From a book review by The Guardian: "Voet breezily describes an environment where "Belgian mix" - a melange of heroin, cocaine, amphetamines, caffeine and painkillers - might be swapped for a racing jersey or a puppy, where erythropoietin and growth hormone rub shoulders with carrots in the fridge, where drips are hung from picture hooks in hotel rooms to dilute cyclists' blood so that they will pass the blood thickness tests intended to combat EPO use, and where the team's riders would argue about how to split payment for their drugs much as people might go over the bill in a restaurant. It is the universality of the drug culture, the way that it merged seamlessly into everyday life, that is truly shocking."
...The next year (1999) in the aftermath of Festina, the TdF was virtually the "cleanest" ever by all accounts. ...Except for the very nefarious and very elusive efforts by Lance Armstrong and a small group of Postal cohorts. Look up "motoman" from Hamilton's book to get an idea just how far they went to cheat. This is what set the course and template for Armstrongs doping regimen for his 7 wins. The ability to train and dope, and race and dope without getting caught. By the 2000 Olympics there was finally a legitimate testing protocol for EPO. Microdosing became the new method of doping, less effective, but easier to evade positive tests. However testing for autologous blood transfusion had not been perfected yet so LA switched to that as his primary oxygen vector doping method.

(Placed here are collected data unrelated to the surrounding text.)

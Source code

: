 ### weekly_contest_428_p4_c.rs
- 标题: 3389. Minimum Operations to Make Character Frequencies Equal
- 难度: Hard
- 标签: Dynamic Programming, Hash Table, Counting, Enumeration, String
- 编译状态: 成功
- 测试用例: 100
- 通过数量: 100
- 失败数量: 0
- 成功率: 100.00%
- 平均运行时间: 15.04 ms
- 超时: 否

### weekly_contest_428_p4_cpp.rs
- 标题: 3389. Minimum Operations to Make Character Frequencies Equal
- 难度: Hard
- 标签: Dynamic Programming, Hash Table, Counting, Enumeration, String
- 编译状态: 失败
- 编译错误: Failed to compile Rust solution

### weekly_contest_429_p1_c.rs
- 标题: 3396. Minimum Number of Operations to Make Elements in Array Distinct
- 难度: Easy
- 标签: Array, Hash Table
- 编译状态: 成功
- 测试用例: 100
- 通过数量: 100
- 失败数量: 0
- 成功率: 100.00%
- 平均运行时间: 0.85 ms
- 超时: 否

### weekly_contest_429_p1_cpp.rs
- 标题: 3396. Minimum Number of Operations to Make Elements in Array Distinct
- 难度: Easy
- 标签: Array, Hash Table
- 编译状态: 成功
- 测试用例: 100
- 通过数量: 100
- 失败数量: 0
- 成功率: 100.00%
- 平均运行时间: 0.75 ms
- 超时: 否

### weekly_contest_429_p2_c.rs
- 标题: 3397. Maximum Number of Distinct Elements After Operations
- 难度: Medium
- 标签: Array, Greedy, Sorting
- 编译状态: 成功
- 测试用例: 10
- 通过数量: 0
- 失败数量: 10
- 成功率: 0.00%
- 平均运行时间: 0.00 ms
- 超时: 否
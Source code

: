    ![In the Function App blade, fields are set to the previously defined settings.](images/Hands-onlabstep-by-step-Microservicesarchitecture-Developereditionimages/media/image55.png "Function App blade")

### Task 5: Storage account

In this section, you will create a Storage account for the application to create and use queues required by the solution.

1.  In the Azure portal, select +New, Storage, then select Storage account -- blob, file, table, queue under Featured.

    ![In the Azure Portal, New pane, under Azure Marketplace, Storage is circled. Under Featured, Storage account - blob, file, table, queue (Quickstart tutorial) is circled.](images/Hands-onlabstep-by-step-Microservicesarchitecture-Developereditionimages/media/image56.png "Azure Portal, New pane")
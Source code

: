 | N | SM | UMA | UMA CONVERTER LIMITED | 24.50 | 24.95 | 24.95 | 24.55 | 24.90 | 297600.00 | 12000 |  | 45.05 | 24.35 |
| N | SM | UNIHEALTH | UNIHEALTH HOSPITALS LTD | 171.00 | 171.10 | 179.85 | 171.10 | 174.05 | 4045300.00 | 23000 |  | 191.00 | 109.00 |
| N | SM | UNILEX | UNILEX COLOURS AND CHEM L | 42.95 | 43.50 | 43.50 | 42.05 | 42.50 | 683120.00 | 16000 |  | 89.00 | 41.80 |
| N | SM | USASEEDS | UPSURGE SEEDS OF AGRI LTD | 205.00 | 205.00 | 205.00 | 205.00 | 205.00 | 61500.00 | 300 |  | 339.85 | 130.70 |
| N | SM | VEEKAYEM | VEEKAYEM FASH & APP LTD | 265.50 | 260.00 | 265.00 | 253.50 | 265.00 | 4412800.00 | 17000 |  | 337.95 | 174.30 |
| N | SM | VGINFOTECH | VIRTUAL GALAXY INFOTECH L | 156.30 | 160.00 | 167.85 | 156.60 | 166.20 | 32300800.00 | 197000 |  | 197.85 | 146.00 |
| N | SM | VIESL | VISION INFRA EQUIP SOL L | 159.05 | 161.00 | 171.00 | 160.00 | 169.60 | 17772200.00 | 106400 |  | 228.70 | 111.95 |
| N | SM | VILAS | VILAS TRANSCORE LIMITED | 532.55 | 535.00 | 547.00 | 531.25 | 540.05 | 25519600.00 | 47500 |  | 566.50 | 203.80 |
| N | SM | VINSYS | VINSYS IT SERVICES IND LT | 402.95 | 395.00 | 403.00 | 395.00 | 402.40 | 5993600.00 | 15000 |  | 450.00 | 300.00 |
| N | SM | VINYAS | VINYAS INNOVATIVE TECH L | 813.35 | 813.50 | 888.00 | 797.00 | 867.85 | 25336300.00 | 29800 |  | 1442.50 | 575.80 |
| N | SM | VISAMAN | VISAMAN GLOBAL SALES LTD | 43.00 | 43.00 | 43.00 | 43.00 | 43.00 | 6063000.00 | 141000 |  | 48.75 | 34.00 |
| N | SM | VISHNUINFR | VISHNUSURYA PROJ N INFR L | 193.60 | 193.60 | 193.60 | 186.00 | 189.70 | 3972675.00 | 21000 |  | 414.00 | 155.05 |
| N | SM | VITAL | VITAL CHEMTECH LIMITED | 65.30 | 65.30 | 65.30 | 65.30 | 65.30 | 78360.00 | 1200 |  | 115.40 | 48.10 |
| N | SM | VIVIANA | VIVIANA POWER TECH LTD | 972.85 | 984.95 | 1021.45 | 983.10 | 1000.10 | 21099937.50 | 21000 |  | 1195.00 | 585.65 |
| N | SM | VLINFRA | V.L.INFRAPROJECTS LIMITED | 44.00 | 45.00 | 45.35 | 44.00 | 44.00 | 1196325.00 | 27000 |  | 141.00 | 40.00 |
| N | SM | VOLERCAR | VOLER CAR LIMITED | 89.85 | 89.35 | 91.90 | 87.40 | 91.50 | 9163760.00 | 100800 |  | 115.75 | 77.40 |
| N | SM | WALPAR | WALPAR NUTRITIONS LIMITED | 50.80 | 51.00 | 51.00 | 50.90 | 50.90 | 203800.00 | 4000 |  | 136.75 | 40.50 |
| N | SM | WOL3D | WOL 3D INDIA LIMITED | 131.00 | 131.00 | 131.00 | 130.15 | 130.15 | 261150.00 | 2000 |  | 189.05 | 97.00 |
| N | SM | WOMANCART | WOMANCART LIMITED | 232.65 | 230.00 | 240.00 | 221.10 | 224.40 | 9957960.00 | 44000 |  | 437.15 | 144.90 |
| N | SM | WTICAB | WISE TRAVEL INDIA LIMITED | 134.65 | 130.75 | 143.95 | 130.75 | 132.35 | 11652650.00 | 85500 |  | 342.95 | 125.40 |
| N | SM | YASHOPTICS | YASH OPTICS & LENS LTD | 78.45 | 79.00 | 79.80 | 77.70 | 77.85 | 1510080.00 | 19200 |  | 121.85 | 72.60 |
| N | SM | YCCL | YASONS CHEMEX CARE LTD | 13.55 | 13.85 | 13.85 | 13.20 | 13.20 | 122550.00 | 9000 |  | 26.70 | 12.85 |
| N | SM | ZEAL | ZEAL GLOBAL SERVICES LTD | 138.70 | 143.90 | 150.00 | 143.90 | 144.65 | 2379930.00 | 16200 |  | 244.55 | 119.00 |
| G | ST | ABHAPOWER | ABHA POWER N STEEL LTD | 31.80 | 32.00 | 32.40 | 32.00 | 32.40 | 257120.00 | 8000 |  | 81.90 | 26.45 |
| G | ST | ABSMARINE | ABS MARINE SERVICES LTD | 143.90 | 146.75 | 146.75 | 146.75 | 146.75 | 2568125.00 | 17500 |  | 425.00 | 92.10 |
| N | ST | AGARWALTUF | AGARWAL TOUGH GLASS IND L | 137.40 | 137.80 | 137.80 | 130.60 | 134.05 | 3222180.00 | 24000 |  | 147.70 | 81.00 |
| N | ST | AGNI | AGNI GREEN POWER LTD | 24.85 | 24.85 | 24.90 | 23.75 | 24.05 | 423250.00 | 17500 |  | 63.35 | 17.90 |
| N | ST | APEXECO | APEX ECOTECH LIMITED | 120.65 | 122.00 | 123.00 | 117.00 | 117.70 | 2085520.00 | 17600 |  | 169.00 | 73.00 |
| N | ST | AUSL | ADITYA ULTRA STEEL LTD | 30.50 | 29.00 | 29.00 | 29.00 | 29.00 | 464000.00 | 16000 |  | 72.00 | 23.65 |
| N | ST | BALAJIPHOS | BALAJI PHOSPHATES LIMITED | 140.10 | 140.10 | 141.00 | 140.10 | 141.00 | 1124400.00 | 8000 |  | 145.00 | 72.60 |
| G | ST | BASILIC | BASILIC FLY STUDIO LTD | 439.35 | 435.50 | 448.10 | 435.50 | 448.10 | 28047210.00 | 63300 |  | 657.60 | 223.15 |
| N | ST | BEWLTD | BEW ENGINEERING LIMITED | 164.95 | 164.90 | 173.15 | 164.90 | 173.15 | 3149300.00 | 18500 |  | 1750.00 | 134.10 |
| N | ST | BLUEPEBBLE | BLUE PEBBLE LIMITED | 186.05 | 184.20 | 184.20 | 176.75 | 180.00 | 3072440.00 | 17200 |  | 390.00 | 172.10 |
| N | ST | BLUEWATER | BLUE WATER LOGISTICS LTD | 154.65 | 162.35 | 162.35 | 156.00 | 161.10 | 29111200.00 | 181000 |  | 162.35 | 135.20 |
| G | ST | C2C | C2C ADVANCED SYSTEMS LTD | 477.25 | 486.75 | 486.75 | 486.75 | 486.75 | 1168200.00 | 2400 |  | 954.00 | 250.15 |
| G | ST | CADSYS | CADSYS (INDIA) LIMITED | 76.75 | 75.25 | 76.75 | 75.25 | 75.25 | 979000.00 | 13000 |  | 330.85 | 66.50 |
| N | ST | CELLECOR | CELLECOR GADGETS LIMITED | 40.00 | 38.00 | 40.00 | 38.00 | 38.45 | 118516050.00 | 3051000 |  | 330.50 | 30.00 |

Lance learned to dope in the raging 90s but it was his ability to dope at the highest level possible while not testing positive that set him apart from the other during his TdF domination from 99-2005. But was he more talented than others, most of whom were also doping? VO2max used to be thrown around as the ultimate measuer of aerobic potentisl. Even there, LA cheated. His once vaunted VO2max measurement of 90 was been debunked and it was actually 84. Many others have scored higher, bith before and after. Chris Froome had an 88. Greg Lemond had a confirmed 92. Among his contemporaries, Ulrich and Pantani were perhaps more talented. His actual super power? ...Armstrong had a competitive drive beyond perhaps all other athletes except maybe MJ. The type that is driven more by fear and hatred of losing even more than desire of winning. Combine Armstrongs very good natural talent with his spphisticated doping regime and his competitive drive and you get more of the whole pucture. Add in his innate racing skills and tactics, his bike handling and importantly, his luck...then you get 7x TdF champion.